Ich habe die innere Erkenntnis gewonnen, dass ich in meinem Leben nicht am richtigen Ort war. Durch diese Erfahrung, habe ich erkannt, ich will eigentlich etwas anderes. Ich möchte mein Potential leben, Ich möchte mein Leben selbst in die Hand nehmen. Ich will nicht das Leben in dem man mir etwas vorgibt. Ich will ein freies, selbstbestimmtes Leben leben. Daher habe ich mich entschieden Künstler zu werden und mein Glück darin gefunden.

In meiner Lehrertätigkeit konnte ich den vielen Menschen nicht gerecht werden. Nun habe ich eine Möglichkeit, wie ich mit den Menschen interagieren kann und deren Schicksal positiv beflügeln kann. Ich sagte mir: „Ich gehe jetzt raus mit meiner Kunst und will den größtmöglichen Impact für alle Menschen geben! Ich träume von einer Welt, in der jeder ganz er selbst sein kann und seine Stärken lebt.“

Glaubst du, dass es wichtig war einen Rückschritt zu machen, um quasi wieder Anlauf zu nehmen? 
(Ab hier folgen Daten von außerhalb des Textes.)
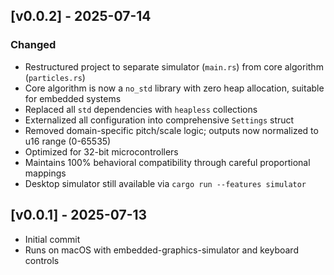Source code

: ## [v0.0.2] - 2025-07-14

### Changed
- Restructured project to separate simulator (`main.rs`) from core algorithm (`particles.rs`)
- Core algorithm is now a `no_std` library with zero heap allocation, suitable for embedded systems
- Replaced all `std` dependencies with `heapless` collections
- Externalized all configuration into comprehensive `Settings` struct
- Removed domain-specific pitch/scale logic; outputs now normalized to u16 range (0-65535)
- Optimized for 32-bit microcontrollers
- Maintains 100% behavioral compatibility through careful proportional mappings
- Desktop simulator still available via `cargo run --features simulator`

## [v0.0.1] - 2025-07-13

- Initial commit
- Runs on macOS with embedded-graphics-simulator and keyboard controls
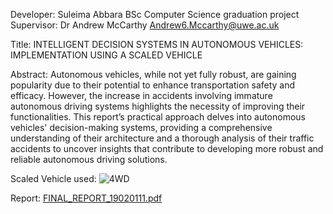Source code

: Developer: Suleima Abbara
BSc Computer Science graduation project
Supervisor: Dr Andrew McCarthy  Andrew6.Mccarthy@uwe.ac.uk 

Title: 
INTELLIGENT DECISION SYSTEMS IN AUTONOMOUS VEHICLES: IMPLEMENTATION USING A SCALED VEHICLE

Abstract:
Autonomous vehicles, while not yet fully robust, are gaining popularity due to their potential to 
enhance transportation safety and efficacy. However, the increase in accidents involving immature 
autonomous driving systems highlights the necessity of improving their functionalities. This report’s 
practical approach delves into autonomous vehicles' decision-making systems, providing a 
comprehensive understanding of their architecture and a thorough analysis of their traffic accidents 
to uncover insights that contribute to developing more robust and reliable autonomous driving 
solutions. 

Scaled Vehicle used:
![4WD](https://github.com/user-attachments/assets/0c5c40d8-7032-4c57-b655-8297f154f73f)

Report:
[FINAL_REPORT_19020111.pdf](https://github.com/user-attachments/files/17523303/FINAL_REPORT_19020111.pdf)


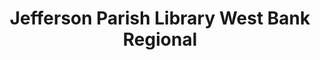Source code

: ---
layout: repo
title: "Jefferson Parish Library West Bank Regional"
id: 24886
permalink: repos/24886/
---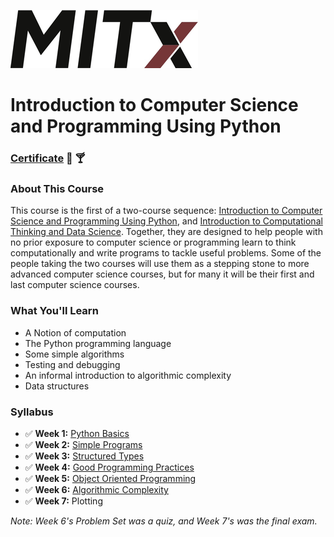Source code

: ![MITx](mitx.png)

# Introduction to Computer Science and Programming Using Python

### [Certificate](https://courses.edx.org/certificates/fc3a95d9c35b4d3cb3b65424e78a6b05) :tada: :cocktail:

### About This Course
This course is the first of a two-course sequence: [Introduction to Computer Science and Programming Using Python](https://www.edx.org/course/introduction-computer-science-mitx-6-00-1x-10), and [Introduction to Computational Thinking and Data Science](https://www.edx.org/course/introduction-computational-thinking-data-mitx-6-00-2x-5). Together, they are designed to help people with no prior exposure to computer science or programming learn to think computationally and write programs to tackle useful problems. Some of the people taking the two courses will use them as a stepping stone to more advanced computer science courses, but for many it will be their first and last computer science courses.

### What You'll Learn
 - A Notion of computation  
 - The Python programming language  
 - Some simple algorithms  
 - Testing and debugging  
 - An informal introduction to algorithmic complexity  
 - Data structures

### Syllabus
 - :white_check_mark: **Week 1:** [Python Basics](https://github.com/adamelliotfields/mitx-6001x/tree/master/week_1)
 - :white_check_mark: **Week 2:** [Simple Programs](https://github.com/adamelliotfields/mitx-6001x/tree/master/week_2)
 - :white_check_mark: **Week 3:** [Structured Types](https://github.com/adamelliotfields/mitx-6001x/tree/master/week_3)
 - :white_check_mark: **Week 4:** [Good Programming Practices](https://github.com/adamelliotfields/mitx-6001x/tree/master/week_4)
 - :white_check_mark: **Week 5:** [Object Oriented Programming](https://github.com/adamelliotfields/mitx-6001x/tree/master/week_5)
 - :white_check_mark: **Week 6:** [Algorithmic Complexity](https://github.com/adamelliotfields/mitx-6001x/tree/master/week_6)
 - :white_check_mark: **Week 7:** Plotting

*Note: Week 6's Problem Set was a quiz, and Week 7's was the final exam.*
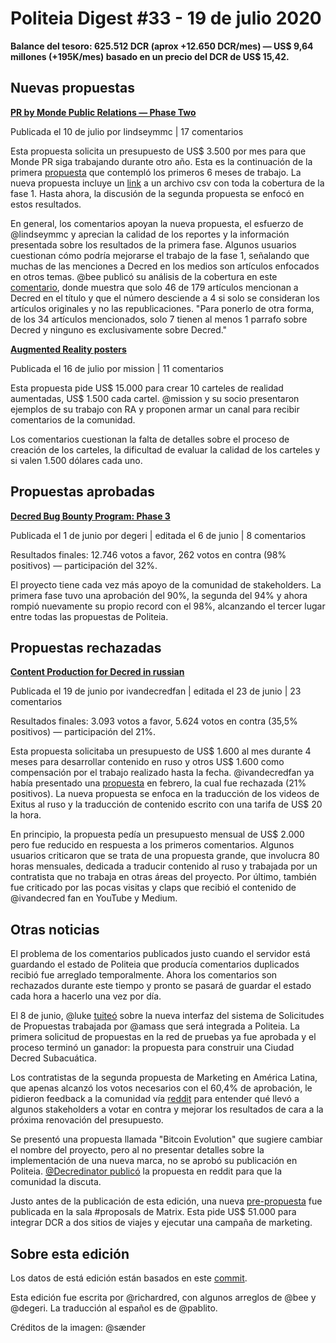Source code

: # Politeia Digest #33 - 19 de julio 2020

**Balance del tesoro: 625.512 DCR (aprox +12.650  DCR/mes) — US$ 9,64 millones (+195K/mes) basado en un precio del DCR de US$ 15,42.**

## Nuevas propuestas

[**PR by Monde Public Relations — Phase Two**](https://proposals.decred.org/proposals/c81926b1958e54b2f294085da4ab03e9a63223f8ccd32e74a43493bf62de6185)

Publicada el 10 de julio por lindseymmc | 17 comentarios

Esta propuesta solicita un presupuesto de US$ 3.500 por mes para que Monde PR siga trabajando durante otro año. Esta es la continuación de la primera [propuesta](https://proposals.decred.org/proposals/bdd02d82547bd78fc95939c1e2b3df21ebec6e8d31444df5bea3c133b0199f05) que contempló los primeros 6 meses de trabajo. La nueva propuesta incluye un [link](https://github.com/decredcommunity/pr/blob/release/monde-pr-media-coverage.csv) a un archivo csv con toda la cobertura de la fase 1. Hasta ahora, la discusión de la segunda propuesta se enfocó en estos resultados.

En general, los comentarios apoyan la nueva propuesta, el esfuerzo de @lindseymmc y aprecian la calidad de los reportes y la información presentada sobre los resultados de la primera fase. Algunos usuarios cuestionan cómo podría mejorarse el trabajo de la fase 1, señalando que muchas de las menciones a Decred en los medios son artículos enfocados en otros temas. @bee publicó su análisis de la cobertura en este [comentario](https://proposals.decred.org/proposals/c81926b1958e54b2f294085da4ab03e9a63223f8ccd32e74a43493bf62de6185/comments/17), donde muestra que solo 46 de 179 artículos mencionan a Decred en el título y que el número desciende a 4 si solo se consideran los artículos originales y no las republicaciones. "Para ponerlo de otra forma, de los 34 artículos mencionados, solo 7 tienen al menos 1 parrafo sobre Decred y ninguno es exclusivamente sobre Decred."

[**Augmented Reality posters**](https://proposals.decred.org/proposals/dedf452074752d7e29304a0566643feb26d1d130596e04c613e15de113ac2d08)

Publicada el 16 de julio por mission | 11 comentarios

Esta propuesta pide US$ 15.000 para crear 10 carteles de realidad aumentadas, US$ 1.500 cada cartel. @mission y su socio presentaron ejemplos de su trabajo con RA y proponen armar un canal para recibir comentarios de la comunidad.

Los comentarios cuestionan la falta de detalles sobre el proceso de creación de los carteles, la dificultad de evaluar la calidad de los carteles y si valen 1.500 dólares cada uno.

## Propuestas aprobadas

[**Decred Bug Bounty Program: Phase 3**](https://proposals.decred.org/proposals/2170df6af2cda7d048039d893cc8438b001577989441a33709820f56df7075c0)

Publicada el 1 de junio por degeri | editada el 6 de junio | 8 comentarios

Resultados finales: 12.746 votos a favor, 262 votos en contra (98% positivos) — participación del 32%.

El proyecto tiene cada vez más apoyo de la comunidad de stakeholders. La primera fase tuvo una aprobación del 90%, la segunda del 94% y ahora rompió nuevamente su propio record con el 98%, alcanzando el tercer lugar entre todas las propuestas de Politeia.

## Propuestas rechazadas

[**Content Production for Decred in russian**](https://proposals.decred.org/proposals/df11d7ac85061e6a02d6503555e585a1a37fffd82101eeea14670537c951926f)

Publicada el 19 de junio por ivandecredfan | editada el 23 de junio | 23 comentarios

Resultados finales: 3.093 votos a favor, 5.624 votos en contra (35,5% positivos) — participación del 21%.

Esta propuesta solicitaba un presupuesto de US$ 1.600 al mes durante 4 meses para desarrollar contenido en ruso y otros US$ 1.600 como compensación por el trabajo realizado hasta la fecha. @ivandecredfan ya había presentado una [propuesta](https://proposals.decred.org/proposals/92e3f2176b332c1aea5887acd2324c2cd730ec450e563df52ddae9d5927d5d36) en febrero, la cual fue rechazada (21% positivos). La nueva propuesta se enfoca en la traducción de los videos de Exitus al ruso y la traducción de contenido escrito con una tarifa de US$ 20 la hora.

En principio, la propuesta pedía un presupuesto mensual de US$ 2.000 pero fue reducido en respuesta a los primeros comentarios. Algunos usuarios criticaron que se trata de una propuesta grande, que involucra 80 horas mensuales, dedicada a traducir contenido al ruso y trabajada por un contratista que no trabaja en otras áreas del proyecto. Por último, también fue criticado por las pocas visitas y claps que recibió el contenido de @ivandecred fan en YouTube y Medium.

## Otras noticias

El problema de los comentarios publicados justo cuando el servidor está guardando el estado de Politeia que producía comentarios duplicados recibió fue arreglado temporalmente. Ahora los comentarios son rechazados durante este tiempo y pronto se pasará de guardar el estado cada hora a hacerlo una vez por día.

El 8 de junio, @luke [tuiteó](https://twitter.com/lukebp_/status/1270075883487850496) sobre la nueva interfaz del sistema de Solicitudes de Propuestas trabajada por @amass que será integrada a Politeia. La primera solicitud de propuestas en la red de pruebas ya fue aprobada y el proceso terminó un ganador: la propuesta para construir una Ciudad Decred Subacuática.

Los contratistas de la segunda propuesta de Marketing en América Latina, que apenas alcanzó los votos necesarios con el 60,4% de aprobación, le pidieron feedback a la comunidad vía [reddit](https://www.reddit.com/r/decred/comments/gzw6hl/what_are_the_thoughts_of_the_394/) para entender qué llevó a algunos stakeholders a votar en contra y mejorar los resultados de cara a la próxima renovación del presupuesto.

Se presentó una propuesta llamada "Bitcoin Evolution" que sugiere cambiar el nombre del proyecto, pero al no presentar detalles sobre la implementación de una nueva marca, no se aprobó su publicación en Politeia. [@Decredinator publicó](https://www.reddit.com/r/decred/comments/hh2ult/a_better_name_for_decred_to_broaden_the_reach_of/) la propuesta en reddit para que la comunidad la discuta.

Justo antes de la publicación de esta edición, una nueva [pre-propuesta](https://pastebin.com/LqqWH0sJ) fue publicada en la sala #proposals de Matrix. Esta pide US$ 51.000 para integrar DCR a dos sitios de viajes y ejecutar una campaña de marketing.

## Sobre esta edición

Los datos de está edición están basados en este [commit](https://github.com/decred-proposals/mainnet/commit/0ca1a6fd3958e60f53db27d624d47a0e18d1c7e5).

Esta edición fue escrita por @richardred, con algunos arreglos de @bee y @degeri. La traducción al español es de @pablito.

Créditos de la imagen: @sænder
Ich denke, es war wichtig, zurückgeworfen zu werden, um meinen eigenen Wert zu begreifen, den ich jetzt viel besser entfalten kann. Durch den Weg den ich gegangen bin, durch die Erfahrungen und die Lehren, die ich daraus gezogen habe, kann ich Menschen erreichen und den Unterschied machen.

Ich habe oft den Eindruck, dass es fast egal war, was ich gemacht habe, sondern entscheiden war, wie ich es getan habe. Wie ich meinen ganz eigenen Weg gegangen bin, war wichtig, um jetzt anderen Menschen Kraft zu geben.
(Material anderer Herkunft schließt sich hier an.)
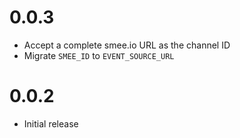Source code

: # 0.0.3

- Accept a complete smee.io URL as the channel ID
- Migrate `SMEE_ID` to `EVENT_SOURCE_URL`

# 0.0.2

- Initial release
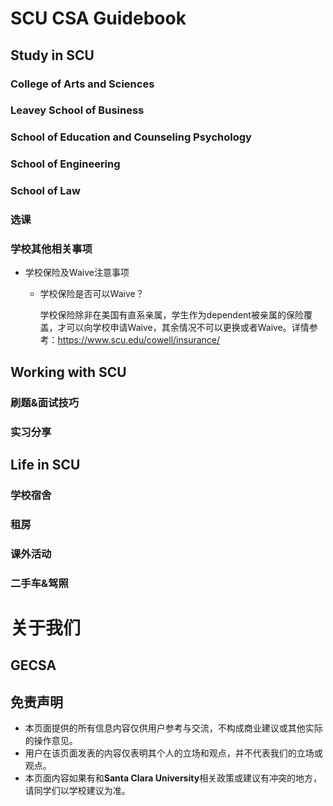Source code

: # SCU CSA Guidebook

## Study in SCU

### College of Arts and Sciences

### Leavey School of Business

### School of Education and Counseling Psychology

### School of Engineering

### School of Law

### 选课

### 学校其他相关事项

* 学校保险及Waive注意事项

  * 学校保险是否可以Waive？
  
    学校保险除非在美国有直系亲属，学生作为dependent被亲属的保险覆盖，才可以向学校申请Waive，其余情况不可以更换或者Waive。详情参考：https://www.scu.edu/cowell/insurance/

## Working with SCU

### 刷题&面试技巧

### 实习分享

## Life in SCU

### 学校宿舍

### 租房

### 课外活动

### 二手车&驾照

# 关于我们

## GECSA

## 免责声明

* 本页面提供的所有信息内容仅供用户参考与交流，不构成商业建议或其他实际的操作意见。
* 用户在该页面发表的内容仅表明其个人的立场和观点，并不代表我们的立场或观点。
* 本页面内容如果有和**Santa Clara University**相关政策或建议有冲突的地方，请同学们以学校建议为准。
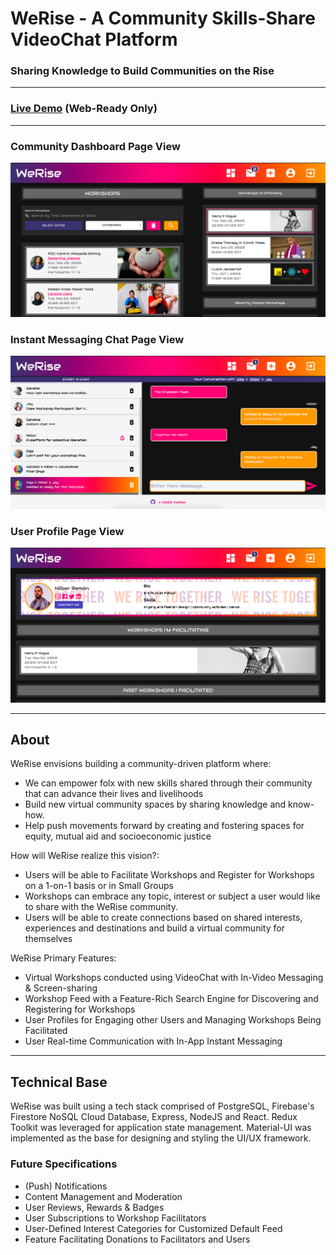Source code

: # WeRise - A Community Skills-Share VideoChat Platform
### Sharing Knowledge to Build Communities on the Rise

----------------------------
### [Live Demo](https://werise.netlify.app/) (Web-Ready Only)
----------------------------

### Community Dashboard Page View
![WeRise Community Dashboard](we-rise/src/styling/Assets/Media/WeRiseCommunityDashboard.png)

### Instant Messaging Chat Page View
![WeRise Instant Messaging](we-rise/src/styling/Assets/Media/WeRiseInstantMessaging.png)

### User Profile Page View
![WeRise User Profile](we-rise/src/styling/Assets/Media/WeRiseUserProfile.png)

----------------------------

## About

WeRise envisions building a community-driven platform where:

   - We can empower folx with new skills shared through their community that can advance their lives and livelihoods
   - Build new virtual community spaces by sharing knowledge and know-how.
   - Help push movements forward by creating and fostering spaces for equity, mutual aid and socioeconomic justice

How will WeRise realize this vision?:

   - Users will be able to Facilitate Workshops and Register for Workshops on a 1-on-1 basis or in Small Groups
   - Workshops can embrace any topic, interest or subject a user would like to share with the WeRise community.
   - Users will be able to create connections based on shared interests, experiences and destinations and build a virtual community for themselves

WeRise Primary Features:

   - Virtual Workshops conducted using VideoChat with In-Video Messaging & Screen-sharing
   - Workshop Feed with a Feature-Rich Search Engine for Discovering and Registering for Workshops
   - User Profiles for Engaging other Users and Managing Workshops Being Facilitated
   - User Real-time Communication with In-App Instant Messaging

----------------------------


## Technical Base

WeRise was built using a tech stack comprised of PostgreSQL, Firebase's Firestore NoSQL Cloud Database, Express, NodeJS and React. Redux Toolkit was leveraged for application state management. Material-UI was implemented as the base for designing and styling the UI/UX framework. 

### Future Specifications

   - (Push) Notifications
   - Content Management and Moderation
   - User Reviews, Rewards & Badges
   - User Subscriptions to Workshop Facilitators
   - User-Defined Interest Categories for Customized Default Feed
   - Feature Facilitating Donations to Facilitators and Users
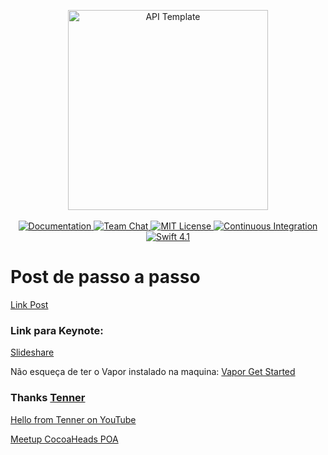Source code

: <p align="center">
    <img src="https://user-images.githubusercontent.com/1342803/36623515-7293b4ec-18d3-11e8-85ab-4e2f8fb38fbd.png" width="320" alt="API Template">
    <br>
    <br>
    <a href="http://docs.vapor.codes/3.0/">
        <img src="http://img.shields.io/badge/read_the-docs-2196f3.svg" alt="Documentation">
    </a>
    <a href="https://discord.gg/vapor">
        <img src="https://img.shields.io/discord/431917998102675485.svg" alt="Team Chat">
    </a>
    <a href="LICENSE">
        <img src="http://img.shields.io/badge/license-MIT-brightgreen.svg" alt="MIT License">
    </a>
    <a href="https://circleci.com/gh/vapor/api-template">
        <img src="https://circleci.com/gh/vapor/api-template.svg?style=shield" alt="Continuous Integration">
    </a>
    <a href="https://swift.org">
        <img src="http://img.shields.io/badge/swift-4.1-brightgreen.svg" alt="Swift 4.1">
    </a>
</p>


# Post de passo a passo

[Link Post](http://micheltlutz.me/post/vapor-3-postgres-e-onemodel)

### Link para Keynote:

[Slideshare](https://www.slideshare.net/michelboss/cocoaheads-poa-agosto-18)

Não esqueça de ter o Vapor instalado na maquina: [Vapor Get Started](https://docs.vapor.codes/3.0/install/macos/)

### Thanks [Tenner](https://twitter.com/tanner0101)

[Hello from Tenner on YouTube](https://youtu.be/mVzlpiwhBLM)

[Meetup CocoaHeads POA](https://www.meetup.com/CocoaHeads-POA/)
Du hast Lehramt studiert und bist Kindergärtner? – wie stark beeinflusst dein pädagogisches Wissen deine Kunst?

Das ist nicht ganz richtig. Es stimmt, dass ich studierter Lehrer bin. Allerdings arbeite ich ich nicht im Kindergarten, sondern im Kinderheim. Im Kinderheim wohnen die Kinder in Wohngruppen, jede/r aus ganz individuellen Gründen. Das können zum Beispiel minderjährige unbegleitete Flüchtlinge sein, aber auch Mädchen mit Essstörung oder Kinder und Jugendliche, die als Inobhutnahme im Kinderheim wohnen.
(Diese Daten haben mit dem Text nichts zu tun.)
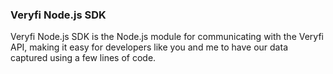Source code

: <h3 className="h3-title" id="node-sdk-new-api-docs">Veryfi Node.js SDK</h3>

<p className="p-text">Veryfi Node.js SDK is the Node.js module for communicating with the Veryfi API, 
making it easy for developers like you and me to have our data captured using a few lines of code.</p>

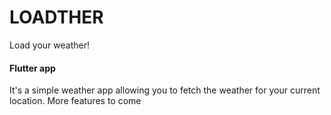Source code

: # LOADTHER

Load your weather!

#### Flutter app

It's a simple weather app allowing you to fetch the weather for your current location. More features to come
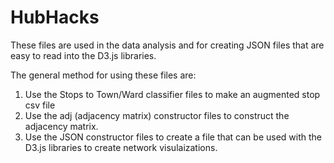 # HubHacks

These files are used in the data analysis and for creating JSON files that are easy to read into the D3.js libraries.

The general method for using these files are:

1. Use the Stops to Town/Ward classifier files to make an augmented stop csv file
2. Use the adj (adjacency matrix) constructor files to construct the adjacency matrix.
3. Use the JSON constructor files to create a file that can be used with the D3.js libraries to create network visulaizations.
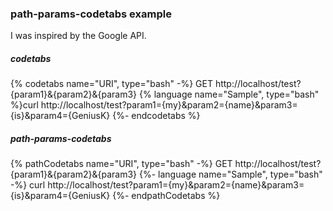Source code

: ### path-params-codetabs example

I was inspired by the Google API.

##### codetabs
{% codetabs name="URI", type="bash" -%}
GET http://localhost/test?{param1}&{param2}&{param3}
{% language name="Sample", type="bash" %}curl http://localhost/test?param1={my}&param2={name}&param3={is}&param4={GeniusK}
{%- endcodetabs %}

##### path-params-codetabs
{% pathCodetabs name="URI", type="bash" -%}
GET http://localhost/test?{param1}&{param2}&{param3}
{%- language name="Sample", type="bash" -%}
curl http://localhost/test?param1={my}&param2={name}&param3={is}&param4={GeniusK}
{%- endpathCodetabs %}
Ich bin dort Freizeitpädagoge, das heißt, ich helfe jungen Menschen in ihrer Freizeit, ihre eigenen Stärken zu entdecken und in ihre Kraft zu kommen. Außerdem bin ich selbständig und gebe Workshops in denen ich Menschen helfe, sich persönlich zu entwickeln.
Mein pädagogisches Wissen und meine Kunst verschwimmen sehr oft.

In meinem Kopf geht es ständig um menschliche Persönlichkeiten und die Frage: „Wer bist du?“ Und „Wie sieht die Welt aus deinem Kopf aus?“ Zwei zentrale Fragen, die ich auch in meinem Podcast den Gästen stelle. Draus leitet sich für mich automatisch die Frage ab: „Wer bist du wirklich?“ Und was ist deine Funktion in dieser Welt?“ Auf Grundlage dessen helfe ich den jungen Menschen in ihre Kraft zu kommen und ihr Potential zu entwickeln.

Kunst ist meine Methode, um in meine Kraft zu kommen. Mein Selfcare – meine Selbsttherapie. Durch die Kunst kann ich Dinge und Ebenen ausdrücken, die ich mit Worten nicht beschreiben kann. Nuancen, Schwingungen, Energien, Details. Kunst hilft mir, Erlebnisse zu verarbeiten, mich wieder mit mir selbst und dem großen Ganzen zu verbinden.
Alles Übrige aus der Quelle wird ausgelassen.